Dünyanın en zengin yeraltı varlıklarına sahip olan Moğolistan, ihracatını hammadde boyutunda yapmasının faturasını geri kalmışlığı ile ödüyor. Zira, dünyanın en büyük ekonomilerinden Çin ve Rusya tarafından kuşatılan Moğolistan, hammadde olarak sattığı birçok ürünü işlenmiş olarak temin ediyor ve ilerlemekte zorlanıyor. Moğolistan'ın bundan sonraki dönemde izleyeceği dış ticaret politikasında, yarı işlenmiş mamul satışına öncelik verileceği kaydediliyor. Moğolistan, dış ticarette ve yeniden yapılanma konusunda Türkiye ile ciddi işbirliğine hazırlanıyor.
Kişi başına düşen gelirin düşüklüğü, Moğol halkını çeşitli arayışlara itmiş durumda. Denetim mekanizmasındaki boşluktan yararlanan Moğollar, iş çıkışlarında ve boş zamanlarında araçlarıyla taksicilik yapıyor. Moğolistan'daki en ilginç kazanç yollarının başında ise 'yürüyen telefon kulübeleri' geliyor. Ellerine aldıkları telsiz telefonların menzili içinde dolaşarak telefon hizmeti veren Moğollar, geçimlerini belki de dünyanın en ilginç görüntüsünü oluşturarak sağlıyor. Yürüyen telefon kulübeleri, soğuk ve hastalıklardan korunabilmek amacıyla yüzlerini maske ile kapatıp, ellerine de eldiven geçiriyor. Çin'den getirilen malların satıldığı 'Karapazar' ise, Moğolistan'ın başkenti Ulan Batur'un ticaretinde belkemiği görevi görüyor. Moğolistan'ın tanınmış mağazaları bile buradan aldıkları ürünleri tezgahlarında satışa sunuyor.
Moğolistan'ın vazgeçemediği geleneklerinin başında güreşler geliyor. Özel kıyafetli Moğol güreşçileri, özel günlerde birbirlerinin sırtını yere getirmek için kıyasıya mücadele ediyor. Moğolistan'ın güreşlerdeki başarısı, sınırlarını aşarak Japonya'ya kadar ulaşmış durumda.

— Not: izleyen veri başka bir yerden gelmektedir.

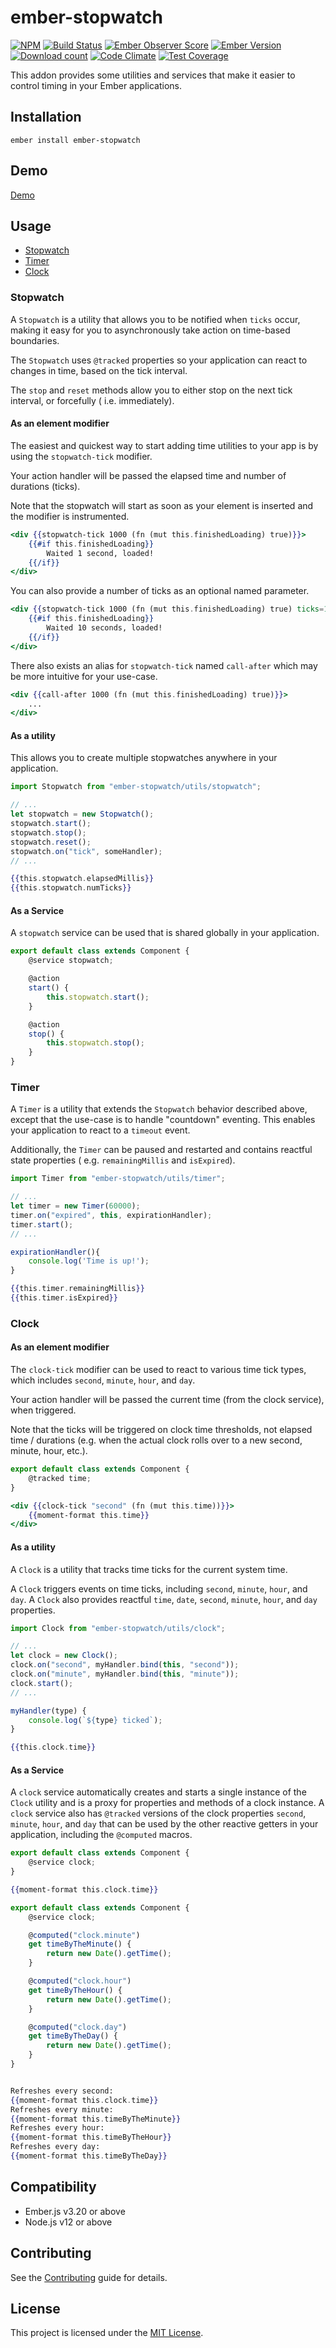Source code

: # ember-stopwatch

[![NPM][npm-badge-img]][npm-badge-link]
[![Build Status][build-status-img]][build-status-link]
[![Ember Observer Score][ember-observer-badge]][ember-observer-url]
[![Ember Version][ember-version]][ember-version-url]
[![Download count][npm-downloads-img]][npm-badge-link]
[![Code Climate][climate-badge]][climate-badge-url]
[![Test Coverage][coverage-badge]][coverage-badge-url]

This addon provides some utilities and services that make it easier to control timing in your Ember
applications.

## Installation

```
ember install ember-stopwatch
```

## Demo

[Demo](https://tzellman.github.io/ember-stopwatch/)

## Usage

-   [Stopwatch](#stopwatch)
-   [Timer](#timer)
-   [Clock](#clock)

### Stopwatch

A `Stopwatch` is a utility that allows you to be notified when `ticks` occur, making it easy for you
to asynchronously take action on time-based boundaries.

The `Stopwatch` uses `@tracked` properties so your application can react to changes in time, based
on the tick interval.

The `stop` and `reset` methods allow you to either stop on the next tick interval, or forcefully (
i.e. immediately).

#### As an element modifier

The easiest and quickest way to start adding time utilities to your app is by using the
`stopwatch-tick` modifier.

Your action handler will be passed the elapsed time and number of durations (ticks).

Note that the stopwatch will start as soon as your element is inserted and the modifier is
instrumented.

```handlebars
<div {{stopwatch-tick 1000 (fn (mut this.finishedLoading) true)}}>
    {{#if this.finishedLoading}}
        Waited 1 second, loaded!
    {{/if}}
</div>
```

You can also provide a number of ticks as an optional named parameter.

```handlebars
<div {{stopwatch-tick 1000 (fn (mut this.finishedLoading) true) ticks=10}}>
    {{#if this.finishedLoading}}
        Waited 10 seconds, loaded!
    {{/if}}
</div>
```

There also exists an alias for `stopwatch-tick` named `call-after` which may be more intuitive for
your use-case.

```handlebars
<div {{call-after 1000 (fn (mut this.finishedLoading) true)}}>
    ...
</div>
```

#### As a utility

This allows you to create multiple stopwatches anywhere in your application.

```javascript
import Stopwatch from "ember-stopwatch/utils/stopwatch";

// ...
let stopwatch = new Stopwatch();
stopwatch.start();
stopwatch.stop();
stopwatch.reset();
stopwatch.on("tick", someHandler);
// ...
```

```handlebars
{{this.stopwatch.elapsedMillis}}
{{this.stopwatch.numTicks}}
```

#### As a Service

A `stopwatch` service can be used that is shared globally in your application.

```javascript
export default class extends Component {
    @service stopwatch;

    @action
    start() {
        this.stopwatch.start();
    }

    @action
    stop() {
        this.stopwatch.stop();
    }
}
```

### Timer

A `Timer` is a utility that extends the `Stopwatch` behavior described above, except that the
use-case is to handle "countdown" eventing. This enables your application to react to a `timeout`
event.

Additionally, the `Timer` can be paused and restarted and contains reactful state properties (
e.g. `remainingMillis` and `isExpired`).

```javascript
import Timer from "ember-stopwatch/utils/timer";

// ...
let timer = new Timer(60000);
timer.on("expired", this, expirationHandler);
timer.start();
// ...

expirationHandler(){
    console.log('Time is up!');
}
```

```handlebars
{{this.timer.remainingMillis}}
{{this.timer.isExpired}}
```

### Clock

#### As an element modifier

The `clock-tick` modifier can be used to react to various time tick types, which includes `second`,
`minute`, `hour`, and `day`.

Your action handler will be passed the current time (from the clock service), when triggered.

Note that the ticks will be triggered on clock time thresholds, not elapsed time / durations (e.g.
when the actual clock rolls over to a new second, minute, hour, etc.).

```javascript
export default class extends Component {
    @tracked time;
}
```

```handlebars
<div {{clock-tick "second" (fn (mut this.time))}}>
    {{moment-format this.time}}
</div>
```

#### As a utility

A `Clock` is a utility that tracks time ticks for the current system time.

A `Clock` triggers events on time ticks, including `second`, `minute`, `hour`, and `day`. A `Clock`
also provides reactful `time`, `date`, `second`, `minute`, `hour`, and `day` properties.

```javascript
import Clock from "ember-stopwatch/utils/clock";

// ...
let clock = new Clock();
clock.on("second", myHandler.bind(this, "second"));
clock.on("minute", myHandler.bind(this, "minute"));
clock.start();
// ...

myHandler(type) {
    console.log(`${type} ticked`);
}
```

```handlebars
{{this.clock.time}}
```

#### As a Service

A `clock` service automatically creates and starts a single instance of the `Clock` utility and is a
proxy for properties and methods of a clock instance. A `clock` service also has `@tracked` versions
of the clock properties `second`, `minute`, `hour`, and `day` that can be used by the other
reactive getters in your application, including the `@computed` macros.

```javascript
export default class extends Component {
    @service clock;
}
```

```handlebars
{{moment-format this.clock.time}}
```

```javascript
export default class extends Component {
    @service clock;

    @computed("clock.minute")
    get timeByTheMinute() {
        return new Date().getTime();
    }

    @computed("clock.hour")
    get timeByTheHour() {
        return new Date().getTime();
    }

    @computed("clock.day")
    get timeByTheDay() {
        return new Date().getTime();
    }
}
```

```handlebars

Refreshes every second:
{{moment-format this.clock.time}}
Refreshes every minute:
{{moment-format this.timeByTheMinute}}
Refreshes every hour:
{{moment-format this.timeByTheHour}}
Refreshes every day:
{{moment-format this.timeByTheDay}}
```

## Compatibility

-   Ember.js v3.20 or above
-   Node.js v12 or above

## Contributing

See the [Contributing](CONTRIBUTING.md) guide for details.

## License

This project is licensed under the [MIT License](LICENSE.md).

[npm-badge-img]: https://badge.fury.io/js/ember-stopwatch.svg
[npm-badge-link]: http://badge.fury.io/js/ember-stopwatch
[build-status-img]: https://github.com/tzellman/ember-stopwatch/workflows/CI/badge.svg?branch=master&event=push
[build-status-link]: https://github.com/tzellman/ember-stopwatch/actions?query=workflow%3A%22CI%22
[npm-downloads-img]: https://img.shields.io/npm/dt/ember-stopwatch.svg
[ember-observer-badge]: http://emberobserver.com/badges/ember-stopwatch.svg
[ember-observer-url]: http://emberobserver.com/addons/ember-stopwatch
[ember-version]: https://img.shields.io/badge/Ember-3.12%2B-brightgreen.svg
[ember-version-url]: https://blog.emberjs.com/2019/08/16/ember-3-12-released.html
[coverage-badge]: https://codeclimate.com/github/tzellman/ember-stopwatch/badges/coverage.svg
[coverage-badge-url]: https://codeclimate.com/github/tzellman/ember-stopwatch/test_coverage
[climate-badge]: https://codeclimate.com/github/tzellman/ember-stopwatch/badges/gpa.svg
[climate-badge-url]: https://codeclimate.com/github/tzellman/ember-stopwatch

Japonya'nın geleneksel sumo liginde mücadele eden Moğol güreşçiler birçok başarılara imza atmış durumda. Bir başka Moğol geleneği olan at yarışları ise uzun mesafesi ile dikkat çekiyor. Maraton koşmaya müsait Moğol at yarışlarında, jokey olarak 7-10 yaş arasındaki Moğol çocukları görev yapıyor."